Ou seja, a dose certa pode depender do que for melhor para a aceitação sensorial do alimento. Em algumas situações, pode ser um pouco maior ou menor, mas o objetivo principal é sempre manter o alimento conservado e bem aceito pela população.
Mesmo com todo esse respaldo de segurança, muitas pessoas têm medo do efeito da irradiação na saúde. O principal mito diz que o alimento continua a emitir radiação após seu tratamento, e essa emissão pode fazer mal aos nossos tecidos e células.
Esse medo é gerado pela concepção equivocada dos processos de irradiação. As pessoas confundem a irradiação com contaminação, ou seja, elas acreditam que a fonte emissora continua a emitir elementos radioativos depois do tratamento.
A contaminação por partículas radioativas não ocorre em alimentos, pois o elemento não permanece em contato com o alimento [6]. Essas partículas permanecem numa câmara especial embaixo do irradiador, conhecida como piscina de armazenagem. Neste local o elemento é processado e expedido, sem entrar em contato com o alimento.
A dose correta da irradiação também é um fator que garante a segurança do alimento, pois indica que durante a distribuição, exposição e processamento do alimento não existam componentes sendo irradiados em doses acima da permitida. Assim, atribui-se que o alimento é tão seguro ao consumo quanto um braço após o procedimento de tomografia ou um prato após passar pelo micro-ondas elétrico.
Caso os Centros de Irradiação de Alimentos (CIA) virassem uma política pública brasileira, poderíamos ter mais investimentos na construção e manutenção dos irradiadores. Dessa forma, não somente a indústria de alimentos iria acabar ganhando, mas também a indústria química, precisando criar mais aceleradores para manter os suprimentos desses elementos radioativos. Quantos mais cientistas e engenheiros iriam ser formados e empregados com essa política?

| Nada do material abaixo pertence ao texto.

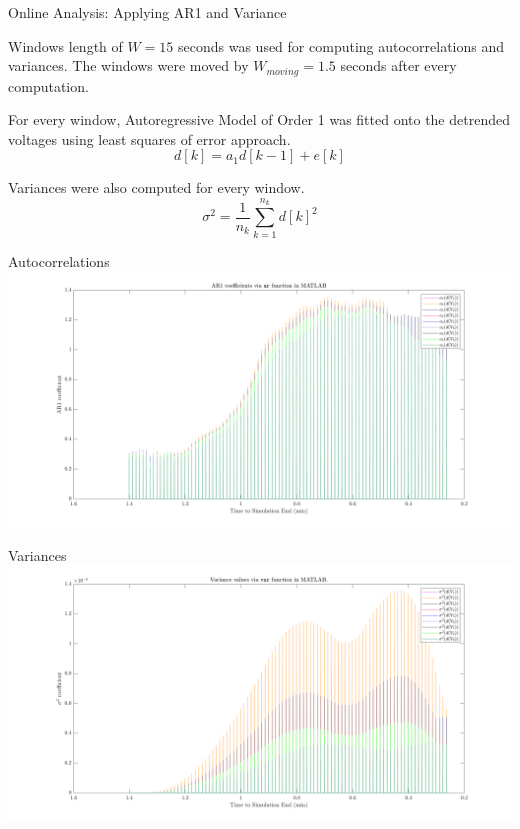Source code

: \begin{frame}{Online Analysis: Applying AR1 and Variance}
	
	Windows length of $W = 15$ seconds was used for computing autocorrelations and variances.
	The windows were moved by $W_{moving} = 1.5$ seconds after every computation.
	
	For every window, Autoregressive Model of Order 1 was fitted onto the detrended voltages using least squares of error approach.
	\begin{equation}
	\label{eq:autocorrDef}
	d[k] = a_1 d[k-1] + e[k]
	\end{equation} 
	
	Variances were also computed for every window.
	\begin{equation}
	\label{eq:varDef}
	\sigma^2 = \frac{1}{n_k} \sum_{k=1}^{n_k} d[k]^2
	\end{equation} 
\end{frame}

\begin{frame}{Autocorrelations}
	\includegraphics[scale=0.18]{../figures/im01.png}
\end{frame}

\begin{frame}{Variances}
	\includegraphics[scale=0.18]{../figures/im02.png}
\end{frame}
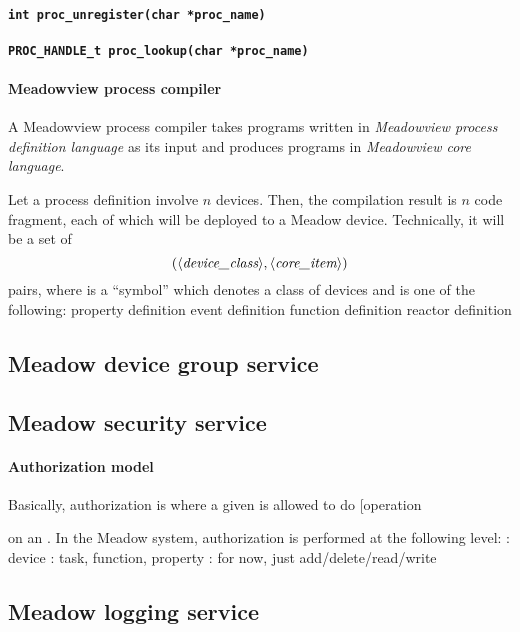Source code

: \documentclass{note}
\begin{document}
{\paragraph{\small\textcolor{red2}{\tt{}int proc\_unregister(char *proc\_name)}}
\paragraph{\small\textcolor{red2}{\tt{}PROC\_HANDLE\_t proc\_lookup(char *proc\_name)}}

\paragraph{Meadowview process compiler}
A Meadowview process compiler takes programs written in \textcolor{red2}{\em
  Meadowview process definition language\/} as its input and produces  
programs in {\em Meadowview core language}. 

Let a process definition involve $n$ devices. 
Then, the compilation result is $n$ code fragment, each of which will be
deployed to a Meadow device. Technically, it will be a set of 
   \[ (\textrm{\mbox{$\langle{\textit{device\_class}}\rangle$}}, \textrm{\mbox{$\langle{\textit{core\_item}}\rangle$}})\]
pairs, where  is a ``symbol'' which denotes a class of
devices and  is one of the following:
\bit
\w property definition
\w event definition
\w function definition
\w reactor definition
\eit

\subsection{Meadow device group service}

\subsection{Meadow security service}
\paragraph{Authorization model}
Basically, authorization is where a given  is allowed to do
\bb[operation} on an .
In the Meadow system, authorization is performed at the following level:
\bit
\w {}: device
\w {}: task, function, property
\w {}: for now, just add/delete/read/write
\eit


\subsection{Meadow logging service}
\end{document}
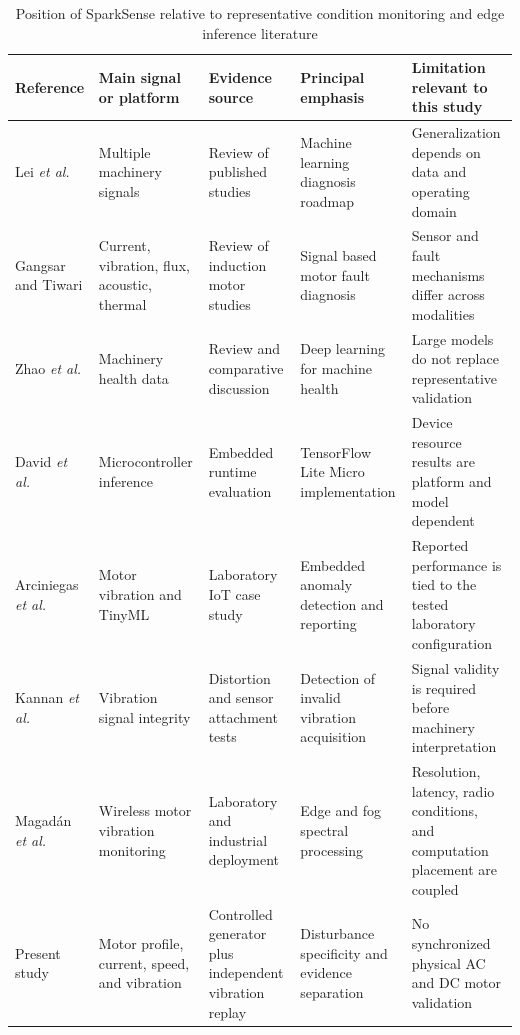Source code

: \documentclass[10pt,twocolumn]{article}
\begin{document}
\begin{table}[t]
\caption{Position of SparkSense relative to representative condition monitoring and edge inference literature}
\label{tab:literature}
\centering
\footnotesize
\begin{tabularx}{0.96\textwidth}{@{}p{}p{}p{}p{}X@{}}
\toprule
Reference & Main signal or platform & Evidence source & Principal emphasis & Limitation relevant to this study \\
\midrule
Lei \emph{et al.} \cite{lei2020} & Multiple machinery signals & Review of published studies & Machine learning diagnosis roadmap & Generalization depends on data and operating domain \\
Gangsar and Tiwari \cite{gangsar2020} & Current, vibration, flux, acoustic, thermal & Review of induction motor studies & Signal based motor fault diagnosis & Sensor and fault mechanisms differ across modalities \\
Zhao \emph{et al.} \cite{zhao2019} & Machinery health data & Review and comparative discussion & Deep learning for machine health & Large models do not replace representative validation \\
David \emph{et al.} \cite{david2021} & Microcontroller inference & Embedded runtime evaluation & TensorFlow Lite Micro implementation & Device resource results are platform and model dependent \\
Arciniegas \emph{et al.} \cite{arciniegas2025} & Motor vibration and TinyML & Laboratory IoT case study & Embedded anomaly detection and reporting & Reported performance is tied to the tested laboratory configuration \\
Kannan \emph{et al.} \cite{kannan2024} & Vibration signal integrity & Distortion and sensor attachment tests & Detection of invalid vibration acquisition & Signal validity is required before machinery interpretation \\
Magadán \emph{et al.} \cite{magadan2023} & Wireless motor vibration monitoring & Laboratory and industrial deployment & Edge and fog spectral processing & Resolution, latency, radio conditions, and computation placement are coupled \\
Present study & Motor profile, current, speed, and vibration & Controlled generator plus independent vibration replay & Disturbance specificity and evidence separation & No synchronized physical AC and DC motor validation \\
\bottomrule
\end{tabularx}
\end{table}
\end{document}
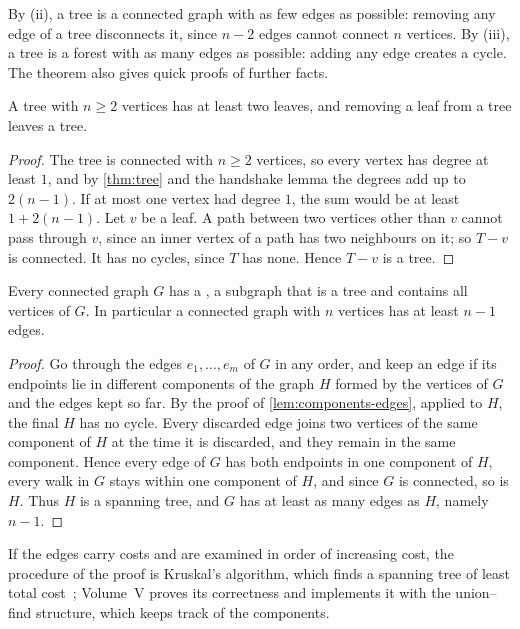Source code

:By (ii), a tree is a connected graph with as few edges as possible: removing any edge of a tree disconnects it, since $n-2$ edges cannot connect $n$ vertices. By (iii), a tree is a forest with as many edges as possible: adding any edge creates a cycle. The theorem also gives quick proofs of further facts.

\begin{corollary}
\label{cor:leaves}
A tree with $n\ge2$ vertices has at least two leaves, and removing a leaf from a tree leaves a tree.
\end{corollary}

\begin{proof}
The tree is connected with $n\ge2$ vertices, so every vertex has degree at least $1$, and by \cref{thm:tree} and the handshake lemma the degrees add up to $2(n-1)$. If at most one vertex had degree $1$, the sum would be at least $1+2(n-1)$. Let $v$ be a leaf. A path between two vertices other than $v$ cannot pass through $v$, since an inner vertex of a path has two neighbours on it; so $T-v$ is connected. It has no cycles, since $T$ has none. Hence $T-v$ is a tree.
\end{proof}

\begin{corollary}
\label{cor:spanning-tree}
Every connected graph $G$ has a , a subgraph that is a tree and contains all vertices of $G$. In particular a connected graph with $n$ vertices has at least $n-1$ edges.
\end{corollary}

\begin{proof}
Go through the edges $e_1,\ldots,e_m$ of $G$ in any order, and keep an edge if its endpoints lie in different components of the graph $H$ formed by the vertices of $G$ and the edges kept so far. By the proof of \cref{lem:components-edges}, applied to $H$, the final $H$ has no cycle. Every discarded edge joins two vertices of the same component of $H$ at the time it is discarded, and they remain in the same component. Hence every edge of $G$ has both endpoints in one component of $H$, every walk in $G$ stays within one component of $H$, and since $G$ is connected, so is $H$. Thus $H$ is a spanning tree, and $G$ has at least as many edges as $H$, namely $n-1$.
\end{proof}

If the edges carry costs and are examined in order of increasing cost, the procedure of the proof is Kruskal's algorithm, which finds a spanning tree of least total cost~\cite{kruskal1956}; Volume~V proves its correctness and implements it with the union--find structure, which keeps track of the components.

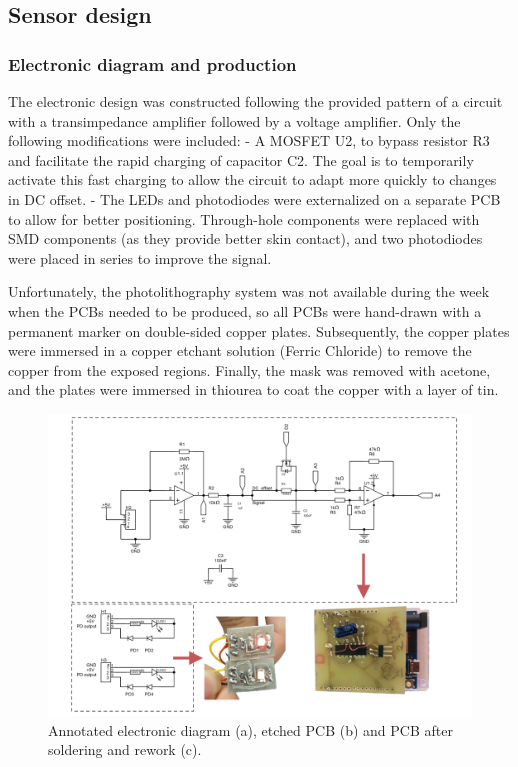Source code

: \documentclass[conference]{IEEEtran}
\begin{document}
   \subsection{Sensor design}
      \subsubsection{Electronic diagram and production}
      The electronic design was constructed following the provided pattern of a circuit with a transimpedance amplifier followed by a voltage amplifier.
      Only the following modifications were included:
      - A MOSFET U2, to bypass resistor R3 and facilitate the rapid charging of capacitor C2. The goal is to temporarily activate this fast charging to allow the circuit to adapt
      more quickly to changes in DC offset.
      - The LEDs and photodiodes were externalized on a separate PCB to allow for better positioning. Through-hole components were replaced with SMD components (as they provide better skin contact),
      and two photodiodes were placed in series to improve the signal.

Unfortunately, the photolithography system was not available during the week when the PCBs needed to be produced, so all PCBs were hand-drawn with a permanent marker on double-sided copper plates.
Subsequently, the copper plates were immersed in a copper etchant solution (Ferric Chloride) to remove the copper from the exposed regions. Finally, the mask was removed with acetone, and the plates were immersed in thiourea to coat the copper with a layer of tin.

      \begin{figure}[!th]
         \centering
         \includegraphics[width=\textwidth]{images/ed2.png}
         \caption{Annotated electronic diagram (a), etched PCB (b) and PCB after soldering and rework (c).}
         \label{fig:circuit}
      \end{figure}
\end{document}
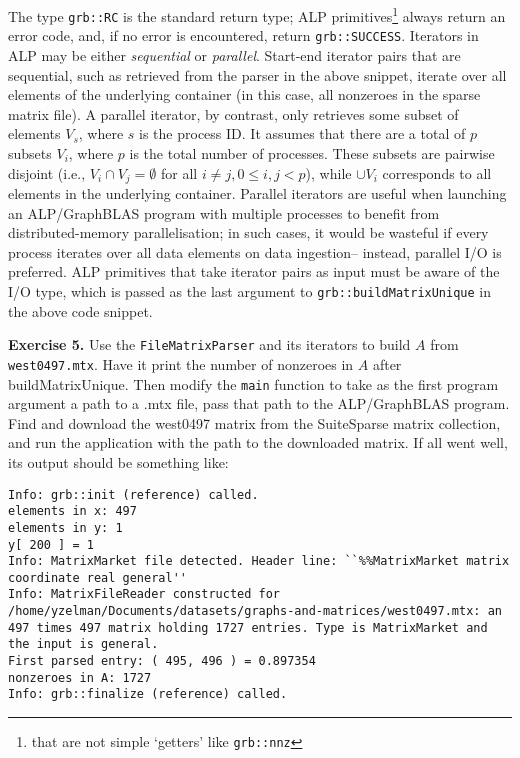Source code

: The type \texttt{grb::RC} is the standard return type; ALP primitives\footnote{that are not simple `getters' like \texttt{grb::nnz}} always return an error code, and, if no error is encountered, return \texttt{grb::SUCCESS}. Iterators in ALP may be either \emph{sequential} or \emph{parallel}. Start-end iterator pairs that are sequential, such as retrieved from the parser in the above snippet, iterate over all elements of the underlying container (in this case, all nonzeroes in the sparse matrix file). A parallel iterator, by contrast, only retrieves some subset of elements $V_s$, where $s$ is the process ID. It assumes that there are a total of $p$ subsets $V_i$, where $p$ is the total number of processes. These subsets are pairwise disjoint (i.e., $V_i\cap V_j=\emptyset$ for all $i\neq j, 0\leq i,j<p$), while $\cup V_i$ corresponds to all elements in the underlying container. Parallel iterators are useful when launching an ALP/GraphBLAS program with multiple processes to benefit from distributed-memory parallelisation; in such cases, it would be wasteful if every process iterates over all data elements on data ingestion-- instead, parallel I/O is preferred. ALP primitives that take iterator pairs as input must be aware of the I/O type, which is passed as the last argument to \texttt{grb::buildMatrixUnique} in the above code snippet.

\noindent \textbf{Exercise 5.} Use the \texttt{FileMatrixParser} and its iterators to build $A$ from \texttt{west0497.mtx}. Have it print the number of nonzeroes in $A$ after buildMatrixUnique. Then modify the \texttt{main} function to take as the first program argument a path to a .mtx file, pass that path to the ALP/GraphBLAS program. Find and download the west0497 matrix from the SuiteSparse matrix collection, and run the application with the path to the downloaded matrix. If all went well, its output should be something like:
\begin{lstlisting}[keywordstyle=\ttfamily]
Info: grb::init (reference) called.
elements in x: 497
elements in y: 1
y[ 200 ] = 1
Info: MatrixMarket file detected. Header line: ``%%MatrixMarket matrix coordinate real general''
Info: MatrixFileReader constructed for /home/yzelman/Documents/datasets/graphs-and-matrices/west0497.mtx: an 497 times 497 matrix holding 1727 entries. Type is MatrixMarket and the input is general.
First parsed entry: ( 495, 496 ) = 0.897354
nonzeroes in A: 1727
Info: grb::finalize (reference) called.
\end{lstlisting}

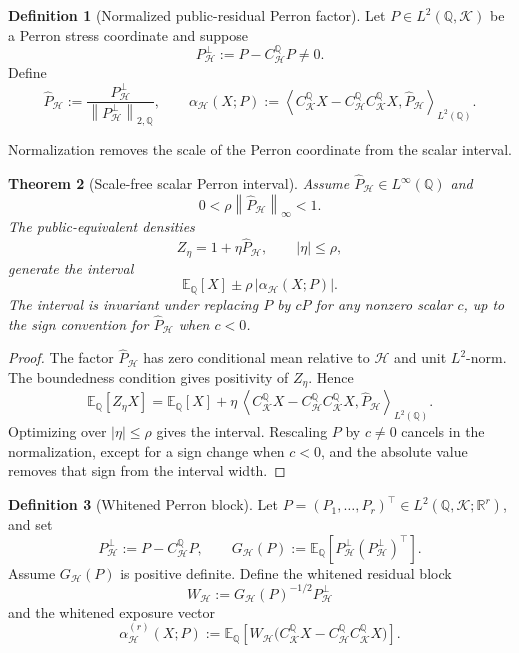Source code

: \documentclass[11pt,a4paper]{amsart}
\theoremstyle{plain}
\newtheorem{theorem}{Theorem}[section]
\theoremstyle{definition}
\newtheorem{definition}[theorem]{Definition}
\theoremstyle{remark}
\newcommand{\R}{\mathbb{R}}
\newcommand{\QQ}{\mathbb{Q}}
\newcommand{\EE}{\mathbb{E}}
\newcommand{\cH}{\mathcal{H}}
\newcommand{\cK}{\mathcal{K}}
\newcommand{\norm}[1]{\left\lVert #1\right\rVert}
\newcommand{\ip}[2]{\left\langle #1,#2\right\rangle}
\begin{document}
\begin{definition}[Normalized public-residual Perron factor]\label{def:normalized-perron-factor}
Let \(P\in L^2(\QQ,\cK)\) be a Perron stress coordinate and suppose
\[
        P_{\cH}^{\perp}:=P-C_{\cH}^{\QQ}P\ne0.
\]
Define
\[
        \widehat P_{\cH}
        :=
        \frac{P_{\cH}^{\perp}}{\norm{P_{\cH}^{\perp}}_{2,\QQ}},
        \qquad
        \alpha_{\cH}(X;P)
        :=
        \ip{C_{\cK}^{\QQ}X-C_{\cH}^{\QQ}C_{\cK}^{\QQ}X}
        {\widehat P_{\cH}}_{L^2(\QQ)}.
\]
\end{definition}

Normalization removes the scale of the Perron coordinate from the scalar interval.

\begin{theorem}[Scale-free scalar Perron interval]\label{thm:scale-free-perron-interval}
Assume \(\widehat P_{\cH}\in L^\infty(\QQ)\) and
\[
        0<\rho\norm{\widehat P_{\cH}}_\infty<1.
\]
The public-equivalent densities
\[
        Z_\eta=1+\eta\widehat P_{\cH},
        \qquad |\eta|\le\rho,
\]
generate the interval
\[
        \EE_\QQ[X]\pm\rho\,|\alpha_{\cH}(X;P)|.
\]
The interval is invariant under replacing \(P\) by \(cP\) for any nonzero scalar \(c\), up to the
sign convention for \(\widehat P_{\cH}\) when \(c<0\).
\end{theorem}

\begin{proof}
The factor \(\widehat P_{\cH}\) has zero conditional mean relative to \(\cH\) and unit
\(L^2\)-norm.  The boundedness condition gives positivity of \(Z_\eta\).  Hence
\[
        \EE_\QQ[Z_\eta X]
        =
        \EE_\QQ[X]
        +
        \eta\,
        \ip{C_{\cK}^{\QQ}X-C_{\cH}^{\QQ}C_{\cK}^{\QQ}X}
        {\widehat P_{\cH}}_{L^2(\QQ)}.
\]
Optimizing over \(|\eta|\le\rho\) gives the interval.  Rescaling \(P\) by \(c\ne0\) cancels in the
normalization, except for a sign change when \(c<0\), and the absolute value removes that sign from
the interval width.
\end{proof}

\begin{definition}[Whitened Perron block]\label{def:whitened-perron-block}
Let \(P=(P_1,\ldots,P_r)^\top\in L^2(\QQ,\cK;\R^r)\), and set
\[
        P_{\cH}^{\perp}:=P-C_{\cH}^{\QQ}P,
        \qquad
        G_{\cH}(P):=\EE_\QQ[P_{\cH}^{\perp}(P_{\cH}^{\perp})^\top].
\]
Assume \(G_{\cH}(P)\) is positive definite.  Define the whitened residual block
\[
        W_{\cH}:=G_{\cH}(P)^{-1/2}P_{\cH}^{\perp}
\]
and the whitened exposure vector
\[
        \alpha_{\cH}^{(r)}(X;P)
        :=
        \EE_\QQ\!\left[
        W_{\cH}\bigl(C_{\cK}^{\QQ}X-C_{\cH}^{\QQ}C_{\cK}^{\QQ}X\bigr)
        \right].
\]
\end{definition}
\end{document}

Assim, os centros de distribuição e armazéns públicos precisariam aumentar de tamanho ou de escala de complexidade, uma vez que teriam alimentos por muito mais tempo para serem guardados. O estoque de alimentos iria compensar o período de estiagem ou de baixa nas plantações. Garante-se, dessa forma, alimentos mais baratos por muito mais tempo.
Nessa perspectiva, iriam ganhar a população, os agentes agropecuários, produtores de alimentos, engenheiros e toda uma nova gama de atores desse processo. Mas esse ainda parece ser um caminho que vamos ter que esperar para irradiar, porém não é algo tão impossível de acontecer.